La conf de presse des 2 nouveaux : Mandanda et Kimpembe après France Danemark

Steve Mandanda et Presnel Kimpembe ont répondu à la presse, après France Danemark, déjà excités à l’idée de disputer un alléchant huitième de finale contre l’Argentine samedi 30 juin à Kazan (16h00 en France, 17h en Russie, en direct sur TF1).

Premier match en Coupe du monde pour ces 2 éléments au profil très différent :

Presnel Kimpembe (photo) : « Je me suis senti plutôt bien, même si j’ai eu des frissons au moment de la Marseillaise. Cela restera un grand moment, un rêve de gosse qui s’est réalisé, je suis très fier d’avoir été lancé ainsi dans le grand bain ».
Steve Mandanda : « J’ai géré l’avant-match normalement mais cela fait pas mal d’années que je suis dans ce groupe France et c’est une grosse satisfaction personnelle. Débuter en Coupe du monde est un très grand moment qui me restera à vie ».

Lionel Messi et l’Argentine

« D’abord, j’espère que ce sera un bon match, avec en face l’un des meilleurs joueurs au monde. Ce ne sera pas facile, ils ont été touchés dans leur orgueil. L’avoir rencontré avec le PSG contre le Barça m’évoque beaucoup de souvenirs. Messi, il n’y a pas quelqu’un sur terre qui a trouvé le remède pour le stopper. L’arrêter tout seul ne sera pas possible, il faudra le faire collectivement. Mais il n’y a pas que Messi, cela reste un grand pays, une équipe très performante avec de grands noms. Personnellement, j’attends ce huitième avec excitation, ce sera un grand match à jouer, j’aime les grands défis qui font monter la pression. On ne craint personne, mais on respecte toutes les équipes ».
Steve Mandanda : « On sait tous qu’ils ont un joueur capable de tout. Beaucoup dans le groupe ont joué avec ou contre lui, on est averti, mais on a les armes pour bien défendre contre lui. Il faudra être compact, avoir les lignes serrées et rester très concentrés. Mais Messi n’est pas le seul, ils ont beaucoup de qualités offensivement. Ils ont eu une première partie délicate, ont été en difficulté dès le départ mais ils ont du caractère et ils se sont qualifiés. Cela reste une nation forte et de qualité.
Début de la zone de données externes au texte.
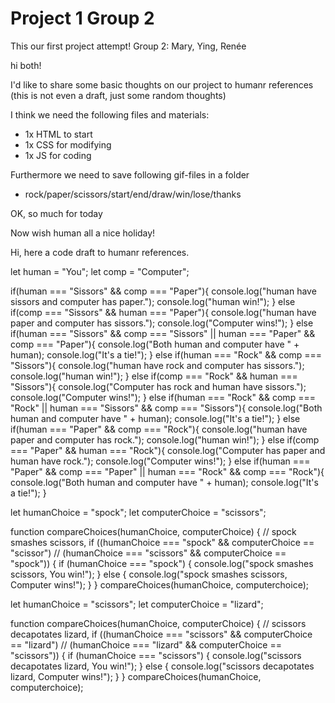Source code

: # Project 1 Group 2
 This our first project attempt!
 Group 2: Mary, Ying, Renée 

hi both!

I'd like to share some basic thoughts on our  project to humanr references
(this is not even a draft, just some random thoughts)

I think we need the following files and materials:
- 1x HTML to start
- 1x CSS for modifying
- 1x JS for coding

Furthermore we need to save following gif-files in a folder 
- rock/paper/scissors/start/end/draw/win/lose/thanks

OK, so much for today

Now wish human all a nice holiday!


Hi, here a code draft to humanr references.


let human = "You";
let comp = "Computer";

if(human === "Sissors" && comp === "Paper"){
    console.log("human have sissors and computer has paper.");
    console.log("human win!");
} else if(comp === "Sissors" && human === "Paper"){
    console.log("human have paper and computer has sissors.");
    console.log("Computer wins!");
} else if(human === "Sissors" && comp === "Sissors" || human === "Paper" && comp === "Paper"){
    console.log("Both human and computer have " + human);
    console.log("It's a tie!");
} else if(human === "Rock" && comp === "Sissors"){
    console.log("human have rock and computer has sissors.");
    console.log("human win!");
} else if(comp === "Rock" && human === "Sissors"){
    console.log("Computer has rock and human have sissors.");
    console.log("Computer wins!");
} else if(human === "Rock" && comp === "Rock" || human === "Sissors" && comp === "Sissors"){
    console.log("Both human and computer have " + human);
    console.log("It's a tie!");
} else if(human === "Paper" && comp === "Rock"){
    console.log("human have paper and computer has rock.");
    console.log("human win!");
} else if(comp === "Paper" && human === "Rock"){
    console.log("Computer has paper and human have rock.");
    console.log("Computer wins!");
} else if(human === "Paper" && comp === "Paper" || human === "Rock" && comp === "Rock"){
    console.log("Both human and computer have " + human);
    console.log("It's a tie!");
} 

let humanChoice = "spock";
let computerChoice = "scissors";

function compareChoices(humanChoice, computerChoice) {
    // spock smashes scissors,
    if ((humanChoice === "spock" && computerChoice == "scissor")
        // (humanChoice === "scissors" && computerChoice == "spock")) {
        if (humanChoice === "spock") {
        console.log("spock smashes scissors, You win!");
    } else {
        console.log("spock smashes scissors, Computer wins!");
    }
}
compareChoices(humanChoice, computerchoice);


let humanChoice = "scissors";
let computerChoice = "lizard";

function compareChoices(humanChoice, computerChoice) {
    // scissors decapotates lizard,
    if ((humanChoice === "scissors" && computerChoice == "lizard")
        // (humanChoice === "lizard" && computerChoice == "scissors")) {
        if (humanChoice === "scissors") {
        console.log("scissors decapotates lizard, You win!");
    } else {
        console.log("scissors decapotates lizard, Computer wins!");
    }
}
compareChoices(humanChoice, computerchoice);
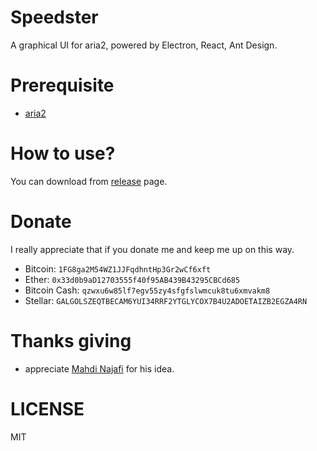# Speedster

A graphical UI for aria2, powered by Electron, React, Ant Design.

# Prerequisite

* [aria2](https://aria2.github.io/)

# How to use?

You can download from [release](https://github.com/amovah/speedster/releases) page.

# Donate

I really appreciate that if you donate me and keep me up on this way.

* Bitcoin: `1FG8ga2M54WZ1JJFqdhntHp3Gr2wCf6xft`
* Ether: `0x33d0b9aD12703555f40f95AB439B43295CBCd685`
* Bitcoin Cash: `qzwxu6w85lf7egv55zy4sfgfslwmcuk8tu6xmvakm8`
* Stellar: `GALGOLSZEQTBECAM6YUI34RRF2YTGLYCOX7B4U2ADOETAIZB2EGZA4RN`

# Thanks giving

* appreciate [Mahdi Najafi](https://github.com/Mtt6300) for his idea.

# LICENSE
MIT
Cela va être un beau match, compliqué, mais il faut en passer par ce genre d’adversaire si l’on veut aller au bout en Coupe du monde ».

France-Danemark

Presnel Kimpembe : « Cela a été un match assez compliqué face à une bonne équipe danoise, un bon bloc composé de joueurs très physiques. Après, cela ferait plaisir à tous que l’on produise du beau jeu et que l’on marque des buts. Nous aussi, on est déçu, on sait qu’on est capable de mieux. Mais il faut avoir conscience qu’une Coupe du monde, c’est compliqué, surtout contre des équipes avec un bloc bas, accrocheuses et combatives. J’espère que cela sera plus ouvert contre l’Argentine. Le plus important reste la qualification et la première place du groupe, l’objectif est atteint ».
Steve Mandanda : « On doit mieux faire, c’est certain, mais toutes les équipes aujourd’hui sont préparées et armées pour faire de grands matches. De plus, on a toujours eu de mal en début de compétition. Je comprends la déception ou la colère de certains mais une Coupe du monde, ce n’est simple pour personne. Reste que l’objectif principal est atteint, nous sommes toujours en course alors que d’autres ne sont pas passés ».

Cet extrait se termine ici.